Ahead of us, my 5-year-old daughter, Aliya Rose, hid in a small cluster of palm trees—the closest thing to a playground we could find.

A gaunt man with square, outdated glasses and the broad, lopsided smile of a boy, Adel was an electrical engineer who worked for the military. The best year of his life, he said, was the one he spent in the former Yugoslavia, pursuing his master's degree.

On our first night in Libya, he showed us pictures of his simple, well-lit apartment in Belgrade, with its kitchen cabinets full of food; the manicured parks in which he and his new young wife strolled each weekend; the beautiful, well-maintained architecture of the city.
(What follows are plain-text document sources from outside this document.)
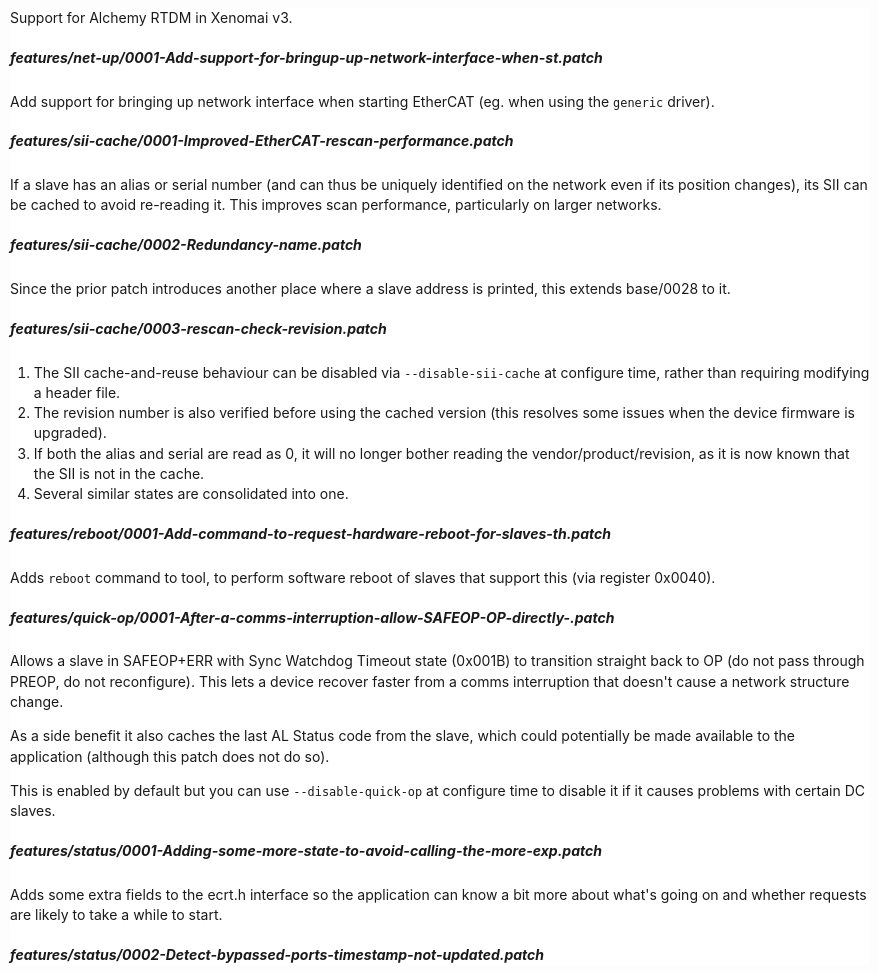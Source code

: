 Support for Alchemy RTDM in Xenomai v3.

##### features/net-up/0001-Add-support-for-bringup-up-network-interface-when-st.patch

Add support for bringing up network interface when starting EtherCAT (eg. when using the `generic` driver).

##### features/sii-cache/0001-Improved-EtherCAT-rescan-performance.patch

If a slave has an alias or serial number (and can thus be uniquely identified on the network even if its position changes), its SII can be cached to avoid re-reading it.  This improves scan performance, particularly on larger networks.

##### features/sii-cache/0002-Redundancy-name.patch

Since the prior patch introduces another place where a slave address is printed, this extends base/0028 to it.

##### features/sii-cache/0003-rescan-check-revision.patch

1. The SII cache-and-reuse behaviour can be disabled via `--disable-sii-cache` at configure time, rather than requiring modifying a header file.
2. The revision number is also verified before using the cached version (this resolves some issues when the device firmware is upgraded).
3. If both the alias and serial are read as 0, it will no longer bother reading the vendor/product/revision, as it is now known that the SII is not in the cache.
4. Several similar states are consolidated into one.

##### features/reboot/0001-Add-command-to-request-hardware-reboot-for-slaves-th.patch

Adds `reboot` command to tool, to perform software reboot of slaves that support this (via register 0x0040).

##### features/quick-op/0001-After-a-comms-interruption-allow-SAFEOP-OP-directly-.patch

Allows a slave in SAFEOP+ERR with Sync Watchdog Timeout state (0x001B) to transition straight back to OP (do not pass through PREOP, do not reconfigure).  This lets a device recover faster from a comms interruption that doesn't cause a network structure change.

As a side benefit it also caches the last AL Status code from the slave, which could potentially be made available to the application (although this patch does not do so).

This is enabled by default but you can use `--disable-quick-op` at configure time to disable it if it causes problems with certain DC slaves.

##### features/status/0001-Adding-some-more-state-to-avoid-calling-the-more-exp.patch

Adds some extra fields to the ecrt.h interface so the application can know a bit more about what's going on and whether requests are likely to take a while to start.

##### features/status/0002-Detect-bypassed-ports-timestamp-not-updated.patch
His favorite stories about Yugoslavia revolved around freedoms so familiar to me that I no longer recognized them as such: the dinner parties they hosted for Yugoslavian friends, during which heated political debates took place at the table and laughter like music filled their apartment until late into the night; the evenings when his wife slipped out of their apartment alone and wandered the city to clear her head.

Adel spoke more freely in that barren field than he did in the privacy of his own home—as if his words were too dangerous to be trapped inside, as if he needed the gentle breeze to sweep them away. "Our mental illness comes from having to tell so many lies to ourselves and others just to survive another day," he said.

In a country where the government was the main employer and even the smallest criticisms of the regime led to disappearances, prolonged incarceration without legal representation, or torture, an enormous amount of pretending was required to try to lead a normal life.

At 36, Adel had only one dream: to experience life outside Libya once more. But like an old man who mumbles wistfully about the past, he spoke as if he knew this dream was beyond his reach. In spite of everything Libyans have lost during the nearly 42 years of Qaddafi's brutal reign—freedom of speech and movement, freedom to access basic goods or to improve one's life —Libyans remain rich in their connection to one another.

The day we arrived in Ismail's hometown, a steady stream of friends and family passed through my father-in-law's home for five hours straight, warmly welcoming Ismail and inspecting his American wife and daughter. And each day we were there, many more neighbors and relatives visited.

Their strong family and community bonds make many Americans look poor in comparison—yet Qaddafi has turned their most precious resource against them: Every Libyan knows that to speak out against Qaddafi is to put loved ones in Libya at risk, which is why even Libyans living abroad are afraid to challenge the regime. There is nowhere on Earth they can escape their bondage to Qaddafi.